*** Block opens ***

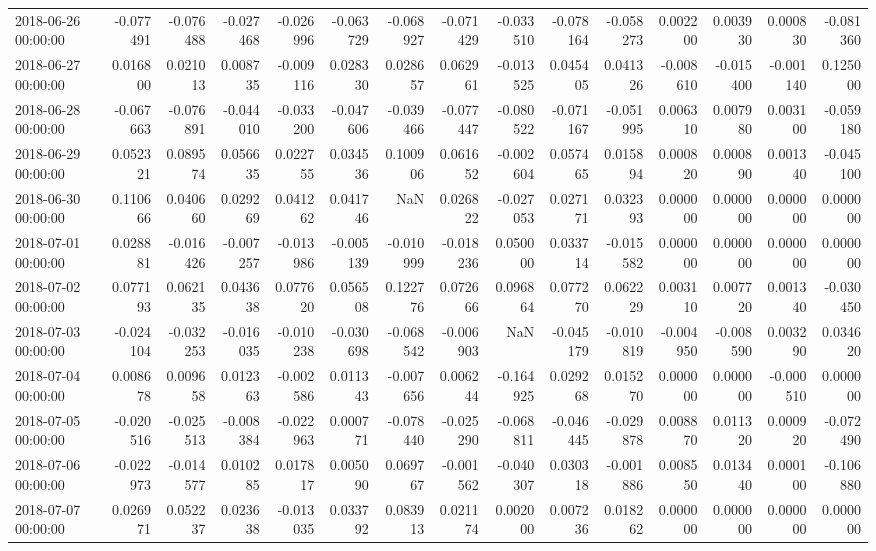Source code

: \begin{tabular}{lrrrrrrrrrrrrrr}
2018-06-26 00:00:00 & -0.077491 & -0.076488 & -0.027468 & -0.026996 & -0.063729 & -0.068927 & -0.071429 & -0.033510 & -0.078164 & -0.058273 & 0.002200 & 0.003930 & 0.000830 & -0.081360 \\
2018-06-27 00:00:00 & 0.016800 & 0.021013 & 0.008735 & -0.009116 & 0.028330 & 0.028657 & 0.062961 & -0.013525 & 0.045405 & 0.041326 & -0.008610 & -0.015400 & -0.001140 & 0.125000 \\
2018-06-28 00:00:00 & -0.067663 & -0.076891 & -0.044010 & -0.033200 & -0.047606 & -0.039466 & -0.077447 & -0.080522 & -0.071167 & -0.051995 & 0.006310 & 0.007980 & 0.003100 & -0.059180 \\
2018-06-29 00:00:00 & 0.052321 & 0.089574 & 0.056635 & 0.022755 & 0.034536 & 0.100906 & 0.061652 & -0.002604 & 0.057465 & 0.015894 & 0.000820 & 0.000890 & 0.001340 & -0.045100 \\
2018-06-30 00:00:00 & 0.110666 & 0.040660 & 0.029269 & 0.041262 & 0.041746 & NaN & 0.026822 & -0.027053 & 0.027171 & 0.032393 & 0.000000 & 0.000000 & 0.000000 & 0.000000 \\
2018-07-01 00:00:00 & 0.028881 & -0.016426 & -0.007257 & -0.013986 & -0.005139 & -0.010999 & -0.018236 & 0.050000 & 0.033714 & -0.015582 & 0.000000 & 0.000000 & 0.000000 & 0.000000 \\
2018-07-02 00:00:00 & 0.077193 & 0.062135 & 0.043638 & 0.077620 & 0.056508 & 0.122776 & 0.072666 & 0.096864 & 0.077270 & 0.062229 & 0.003110 & 0.007720 & 0.001340 & -0.030450 \\
2018-07-03 00:00:00 & -0.024104 & -0.032253 & -0.016035 & -0.010238 & -0.030698 & -0.068542 & -0.006903 & NaN & -0.045179 & -0.010819 & -0.004950 & -0.008590 & 0.003290 & 0.034620 \\
2018-07-04 00:00:00 & 0.008678 & 0.009658 & 0.012363 & -0.002586 & 0.011343 & -0.007656 & 0.006244 & -0.164925 & 0.029268 & 0.015270 & 0.000000 & 0.000000 & -0.000510 & 0.000000 \\
2018-07-05 00:00:00 & -0.020516 & -0.025513 & -0.008384 & -0.022963 & 0.000771 & -0.078440 & -0.025290 & -0.068811 & -0.046445 & -0.029878 & 0.008870 & 0.011320 & 0.000920 & -0.072490 \\
2018-07-06 00:00:00 & -0.022973 & -0.014577 & 0.010285 & 0.017817 & 0.005090 & 0.069767 & -0.001562 & -0.040307 & 0.030318 & -0.001886 & 0.008550 & 0.013440 & 0.000100 & -0.106880 \\
2018-07-07 00:00:00 & 0.026971 & 0.052237 & 0.023638 & -0.013035 & 0.033792 & 0.083913 & 0.021174 & 0.002000 & 0.007236 & 0.018262 & 0.000000 & 0.000000 & 0.000000 & 0.000000 \\

\end{tabular}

*** Block closes ***

_Task to complete_
Look back at the entries above. Retype the line with "2018-07-04 00:00:00 &", the line with "2018-07-07 00:00:00 &", and all lines in between.

_Exercise solution_
2018-07-04 00:00:00 & 0.008678 & 0.009658 & 0.012363 & -0.002586 & 0.011343 & -0.007656 & 0.006244 & -0.164925 & 0.029268 & 0.015270 & 0.000000 & 0.000000 & -0.000510 & 0.000000 \\
2018-07-05 00:00:00 & -0.020516 & -0.025513 & -0.008384 & -0.022963 & 0.000771 & -0.078440 & -0.025290 & -0.068811 & -0.046445 & -0.029878 & 0.008870 & 0.011320 & 0.000920 & -0.072490 \\
2018-07-06 00:00:00 & -0.022973 & -0.014577 & 0.010285 & 0.017817 & 0.005090 & 0.069767 & -0.001562 & -0.040307 & 0.030318 & -0.001886 & 0.008550 & 0.013440 & 0.000100 & -0.106880 \\
2018-07-07 00:00:00 & 0.026971 & 0.052237 & 0.023638 & -0.013035 & 0.033792 & 0.083913 & 0.021174 & 0.002000 & 0.007236 & 0.018262 & 0.000000 & 0.000000 & 0.000000 & 0.000000 \\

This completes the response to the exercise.